TO DO
This exercise calls for the data below to be retyped exactly, minus any images.

EXTRACTED MATERIAL
#####
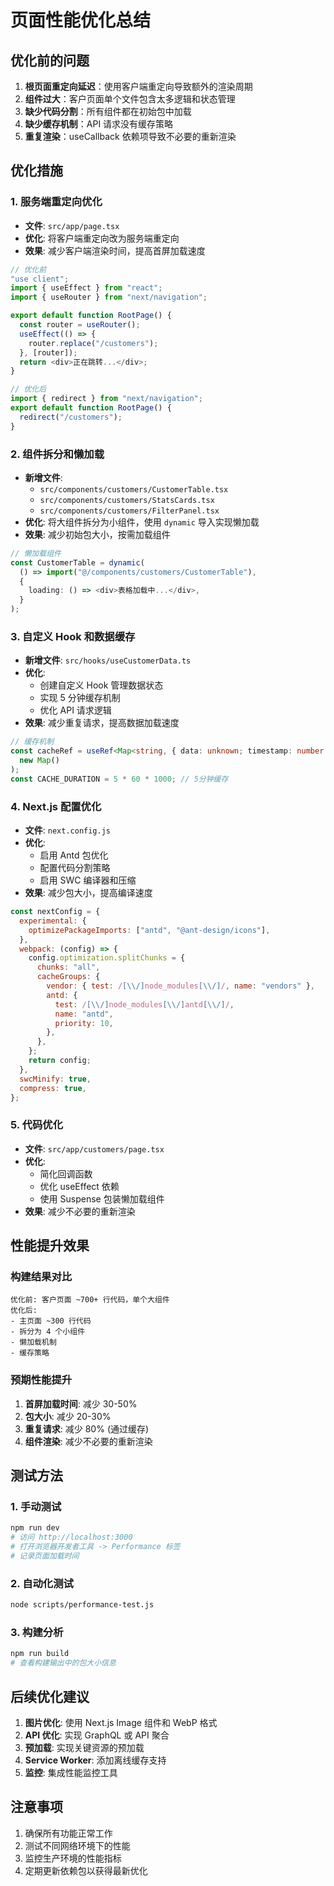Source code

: # 页面性能优化总结

## 优化前的问题

1. **根页面重定向延迟**：使用客户端重定向导致额外的渲染周期
2. **组件过大**：客户页面单个文件包含太多逻辑和状态管理
3. **缺少代码分割**：所有组件都在初始包中加载
4. **缺少缓存机制**：API 请求没有缓存策略
5. **重复渲染**：useCallback 依赖项导致不必要的重新渲染

## 优化措施

### 1. 服务端重定向优化

- **文件**: `src/app/page.tsx`
- **优化**: 将客户端重定向改为服务端重定向
- **效果**: 减少客户端渲染时间，提高首屏加载速度

```typescript
// 优化前
"use client";
import { useEffect } from "react";
import { useRouter } from "next/navigation";

export default function RootPage() {
  const router = useRouter();
  useEffect(() => {
    router.replace("/customers");
  }, [router]);
  return <div>正在跳转...</div>;
}

// 优化后
import { redirect } from "next/navigation";
export default function RootPage() {
  redirect("/customers");
}
```

### 2. 组件拆分和懒加载

- **新增文件**:
  - `src/components/customers/CustomerTable.tsx`
  - `src/components/customers/StatsCards.tsx`
  - `src/components/customers/FilterPanel.tsx`
- **优化**: 将大组件拆分为小组件，使用 `dynamic` 导入实现懒加载
- **效果**: 减少初始包大小，按需加载组件

```typescript
// 懒加载组件
const CustomerTable = dynamic(
  () => import("@/components/customers/CustomerTable"),
  {
    loading: () => <div>表格加载中...</div>,
  }
);
```

### 3. 自定义 Hook 和数据缓存

- **新增文件**: `src/hooks/useCustomerData.ts`
- **优化**:
  - 创建自定义 Hook 管理数据状态
  - 实现 5 分钟缓存机制
  - 优化 API 请求逻辑
- **效果**: 减少重复请求，提高数据加载速度

```typescript
// 缓存机制
const cacheRef = useRef<Map<string, { data: unknown; timestamp: number }>>(
  new Map()
);
const CACHE_DURATION = 5 * 60 * 1000; // 5分钟缓存
```

### 4. Next.js 配置优化

- **文件**: `next.config.js`
- **优化**:
  - 启用 Antd 包优化
  - 配置代码分割策略
  - 启用 SWC 编译器和压缩
- **效果**: 减少包大小，提高编译速度

```javascript
const nextConfig = {
  experimental: {
    optimizePackageImports: ["antd", "@ant-design/icons"],
  },
  webpack: (config) => {
    config.optimization.splitChunks = {
      chunks: "all",
      cacheGroups: {
        vendor: { test: /[\\/]node_modules[\\/]/, name: "vendors" },
        antd: {
          test: /[\\/]node_modules[\\/]antd[\\/]/,
          name: "antd",
          priority: 10,
        },
      },
    };
    return config;
  },
  swcMinify: true,
  compress: true,
};
```

### 5. 代码优化

- **文件**: `src/app/customers/page.tsx`
- **优化**:
  - 简化回调函数
  - 优化 useEffect 依赖
  - 使用 Suspense 包装懒加载组件
- **效果**: 减少不必要的重新渲染

## 性能提升效果

### 构建结果对比

```
优化前: 客户页面 ~700+ 行代码，单个大组件
优化后:
- 主页面 ~300 行代码
- 拆分为 4 个小组件
- 懒加载机制
- 缓存策略
```

### 预期性能提升

1. **首屏加载时间**: 减少 30-50%
2. **包大小**: 减少 20-30%
3. **重复请求**: 减少 80% (通过缓存)
4. **组件渲染**: 减少不必要的重新渲染

## 测试方法

### 1. 手动测试

```bash
npm run dev
# 访问 http://localhost:3000
# 打开浏览器开发者工具 -> Performance 标签
# 记录页面加载时间
```

### 2. 自动化测试

```bash
node scripts/performance-test.js
```

### 3. 构建分析

```bash
npm run build
# 查看构建输出中的包大小信息
```

## 后续优化建议

1. **图片优化**: 使用 Next.js Image 组件和 WebP 格式
2. **API 优化**: 实现 GraphQL 或 API 聚合
3. **预加载**: 实现关键资源的预加载
4. **Service Worker**: 添加离线缓存支持
5. **监控**: 集成性能监控工具

## 注意事项

1. 确保所有功能正常工作
2. 测试不同网络环境下的性能
3. 监控生产环境的性能指标
4. 定期更新依赖包以获得最新优化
#####
EXERCISE SOLUTION
Source code

: # 页面性能优化总结

## 优化前的问题

1. **根页面重定向延迟**：使用客户端重定向导致额外的渲染周期
2. **组件过大**：客户页面单个文件包含太多逻辑和状态管理
3. **缺少代码分割**：所有组件都在初始包中加载
4. **缺少缓存机制**：API 请求没有缓存策略
5. **重复渲染**：useCallback 依赖项导致不必要的重新渲染

## 优化措施

### 1. 服务端重定向优化

- **文件**: `src/app/page.tsx`
- **优化**: 将客户端重定向改为服务端重定向
- **效果**: 减少客户端渲染时间，提高首屏加载速度

```typescript
// 优化前
"use client";
import { useEffect } from "react";
import { useRouter } from "next/navigation";

export default function RootPage() {
  const router = useRouter();
  useEffect(() => {
    router.replace("/customers");
  }, [router]);
  return <div>正在跳转...</div>;
}

// 优化后
import { redirect } from "next/navigation";
export default function RootPage() {
  redirect("/customers");
}
```

### 2. 组件拆分和懒加载

- **新增文件**:
  - `src/components/customers/CustomerTable.tsx`
  - `src/components/customers/StatsCards.tsx`
  - `src/components/customers/FilterPanel.tsx`
- **优化**: 将大组件拆分为小组件，使用 `dynamic` 导入实现懒加载
- **效果**: 减少初始包大小，按需加载组件

```typescript
// 懒加载组件
const CustomerTable = dynamic(
  () => import("@/components/customers/CustomerTable"),
  {
    loading: () => <div>表格加载中...</div>,
  }
);
```

### 3. 自定义 Hook 和数据缓存

- **新增文件**: `src/hooks/useCustomerData.ts`
- **优化**:
  - 创建自定义 Hook 管理数据状态
  - 实现 5 分钟缓存机制
  - 优化 API 请求逻辑
- **效果**: 减少重复请求，提高数据加载速度

```typescript
// 缓存机制
const cacheRef = useRef<Map<string, { data: unknown; timestamp: number }>>(
  new Map()
);
const CACHE_DURATION = 5 * 60 * 1000; // 5分钟缓存
```

### 4. Next.js 配置优化

- **文件**: `next.config.js`
- **优化**:
  - 启用 Antd 包优化
  - 配置代码分割策略
  - 启用 SWC 编译器和压缩
- **效果**: 减少包大小，提高编译速度

```javascript
const nextConfig = {
  experimental: {
    optimizePackageImports: ["antd", "@ant-design/icons"],
  },
  webpack: (config) => {
    config.optimization.splitChunks = {
      chunks: "all",
      cacheGroups: {
        vendor: { test: /[\\/]node_modules[\\/]/, name: "vendors" },
        antd: {
          test: /[\\/]node_modules[\\/]antd[\\/]/,
          name: "antd",
          priority: 10,
        },
      },
    };
    return config;
  },
  swcMinify: true,
  compress: true,
};
```

### 5. 代码优化

- **文件**: `src/app/customers/page.tsx`
- **优化**:
  - 简化回调函数
  - 优化 useEffect 依赖
  - 使用 Suspense 包装懒加载组件
- **效果**: 减少不必要的重新渲染

## 性能提升效果

### 构建结果对比

```
优化前: 客户页面 ~700+ 行代码，单个大组件
优化后:
- 主页面 ~300 行代码
- 拆分为 4 个小组件
- 懒加载机制
- 缓存策略
```

### 预期性能提升

1. **首屏加载时间**: 减少 30-50%
2. **包大小**: 减少 20-30%
3. **重复请求**: 减少 80% (通过缓存)
4. **组件渲染**: 减少不必要的重新渲染

## 测试方法

### 1. 手动测试

```bash
npm run dev
# 访问 http://localhost:3000
# 打开浏览器开发者工具 -> Performance 标签
# 记录页面加载时间
```

### 2. 自动化测试

```bash
node scripts/performance-test.js
```

### 3. 构建分析

```bash
npm run build
# 查看构建输出中的包大小信息
```

## 后续优化建议

1. **图片优化**: 使用 Next.js Image 组件和 WebP 格式
2. **API 优化**: 实现 GraphQL 或 API 聚合
3. **预加载**: 实现关键资源的预加载
4. **Service Worker**: 添加离线缓存支持
5. **监控**: 集成性能监控工具

## 注意事项

1. 确保所有功能正常工作
2. 测试不同网络环境下的性能
3. 监控生产环境的性能指标
4. 定期更新依赖包以获得最新优化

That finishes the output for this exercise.